__Try it__. What follows is a set of records. Repeat every one of them exactly.

Top of Records

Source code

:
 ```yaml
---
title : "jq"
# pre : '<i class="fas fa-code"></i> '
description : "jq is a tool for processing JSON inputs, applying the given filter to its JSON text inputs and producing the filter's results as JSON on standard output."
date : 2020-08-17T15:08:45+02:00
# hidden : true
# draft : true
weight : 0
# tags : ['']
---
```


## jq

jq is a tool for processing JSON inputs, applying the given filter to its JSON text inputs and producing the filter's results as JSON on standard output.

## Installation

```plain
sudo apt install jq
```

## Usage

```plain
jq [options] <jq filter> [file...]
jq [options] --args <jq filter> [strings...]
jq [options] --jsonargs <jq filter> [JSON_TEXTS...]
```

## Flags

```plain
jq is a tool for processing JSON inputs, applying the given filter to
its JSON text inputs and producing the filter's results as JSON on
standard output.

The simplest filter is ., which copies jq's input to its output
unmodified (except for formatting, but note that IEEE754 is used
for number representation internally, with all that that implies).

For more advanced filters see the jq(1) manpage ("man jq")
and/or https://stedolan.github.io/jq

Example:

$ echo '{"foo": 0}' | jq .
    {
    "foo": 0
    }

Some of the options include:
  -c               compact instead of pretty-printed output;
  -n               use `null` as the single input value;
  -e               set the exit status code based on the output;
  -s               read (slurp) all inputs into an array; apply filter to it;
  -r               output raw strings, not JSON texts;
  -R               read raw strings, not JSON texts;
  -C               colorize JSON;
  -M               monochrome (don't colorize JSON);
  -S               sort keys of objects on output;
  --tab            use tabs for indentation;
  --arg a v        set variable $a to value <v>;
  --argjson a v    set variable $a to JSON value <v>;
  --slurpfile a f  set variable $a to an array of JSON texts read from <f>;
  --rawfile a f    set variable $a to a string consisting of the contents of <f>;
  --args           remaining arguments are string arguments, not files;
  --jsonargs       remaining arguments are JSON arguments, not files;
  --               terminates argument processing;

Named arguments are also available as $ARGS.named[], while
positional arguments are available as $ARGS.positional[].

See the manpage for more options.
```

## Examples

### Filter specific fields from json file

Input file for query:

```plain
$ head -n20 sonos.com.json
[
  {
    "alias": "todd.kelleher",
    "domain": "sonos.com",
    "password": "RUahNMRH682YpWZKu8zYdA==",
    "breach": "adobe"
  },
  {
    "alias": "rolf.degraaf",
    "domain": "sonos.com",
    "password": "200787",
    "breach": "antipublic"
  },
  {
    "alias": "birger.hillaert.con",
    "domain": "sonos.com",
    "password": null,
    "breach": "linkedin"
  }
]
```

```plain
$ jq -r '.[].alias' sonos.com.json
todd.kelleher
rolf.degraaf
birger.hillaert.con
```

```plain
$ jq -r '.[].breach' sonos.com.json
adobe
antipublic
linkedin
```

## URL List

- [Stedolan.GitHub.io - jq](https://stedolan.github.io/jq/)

Bottom of Records

__Response to this task__.
Source code

:
 ```yaml
---
title : "jq"
# pre : '<i class="fas fa-code"></i> '
description : "jq is a tool for processing JSON inputs, applying the given filter to its JSON text inputs and producing the filter's results as JSON on standard output."
date : 2020-08-17T15:08:45+02:00
# hidden : true
# draft : true
weight : 0
# tags : ['']
---
```


## jq

jq is a tool for processing JSON inputs, applying the given filter to its JSON text inputs and producing the filter's results as JSON on standard output.

## Installation

```plain
sudo apt install jq
```

## Usage

```plain
jq [options] <jq filter> [file...]
jq [options] --args <jq filter> [strings...]
jq [options] --jsonargs <jq filter> [JSON_TEXTS...]
```

## Flags

```plain
jq is a tool for processing JSON inputs, applying the given filter to
its JSON text inputs and producing the filter's results as JSON on
standard output.

The simplest filter is ., which copies jq's input to its output
unmodified (except for formatting, but note that IEEE754 is used
for number representation internally, with all that that implies).

For more advanced filters see the jq(1) manpage ("man jq")
and/or https://stedolan.github.io/jq

Example:

$ echo '{"foo": 0}' | jq .
    {
    "foo": 0
    }

Some of the options include:
  -c               compact instead of pretty-printed output;
  -n               use `null` as the single input value;
  -e               set the exit status code based on the output;
  -s               read (slurp) all inputs into an array; apply filter to it;
  -r               output raw strings, not JSON texts;
  -R               read raw strings, not JSON texts;
  -C               colorize JSON;
  -M               monochrome (don't colorize JSON);
  -S               sort keys of objects on output;
  --tab            use tabs for indentation;
  --arg a v        set variable $a to value <v>;
  --argjson a v    set variable $a to JSON value <v>;
  --slurpfile a f  set variable $a to an array of JSON texts read from <f>;
  --rawfile a f    set variable $a to a string consisting of the contents of <f>;
  --args           remaining arguments are string arguments, not files;
  --jsonargs       remaining arguments are JSON arguments, not files;
  --               terminates argument processing;

Named arguments are also available as $ARGS.named[], while
positional arguments are available as $ARGS.positional[].

See the manpage for more options.
```

## Examples

### Filter specific fields from json file

Input file for query:

```plain
$ head -n20 sonos.com.json
[
  {
    "alias": "todd.kelleher",
    "domain": "sonos.com",
    "password": "RUahNMRH682YpWZKu8zYdA==",
    "breach": "adobe"
  },
  {
    "alias": "rolf.degraaf",
    "domain": "sonos.com",
    "password": "200787",
    "breach": "antipublic"
  },
  {
    "alias": "birger.hillaert.con",
    "domain": "sonos.com",
    "password": null,
    "breach": "linkedin"
  }
]
```

```plain
$ jq -r '.[].alias' sonos.com.json
todd.kelleher
rolf.degraaf
birger.hillaert.con
```

```plain
$ jq -r '.[].breach' sonos.com.json
adobe
antipublic
linkedin
```

## URL List

- [Stedolan.GitHub.io - jq](https://stedolan.github.io/jq/)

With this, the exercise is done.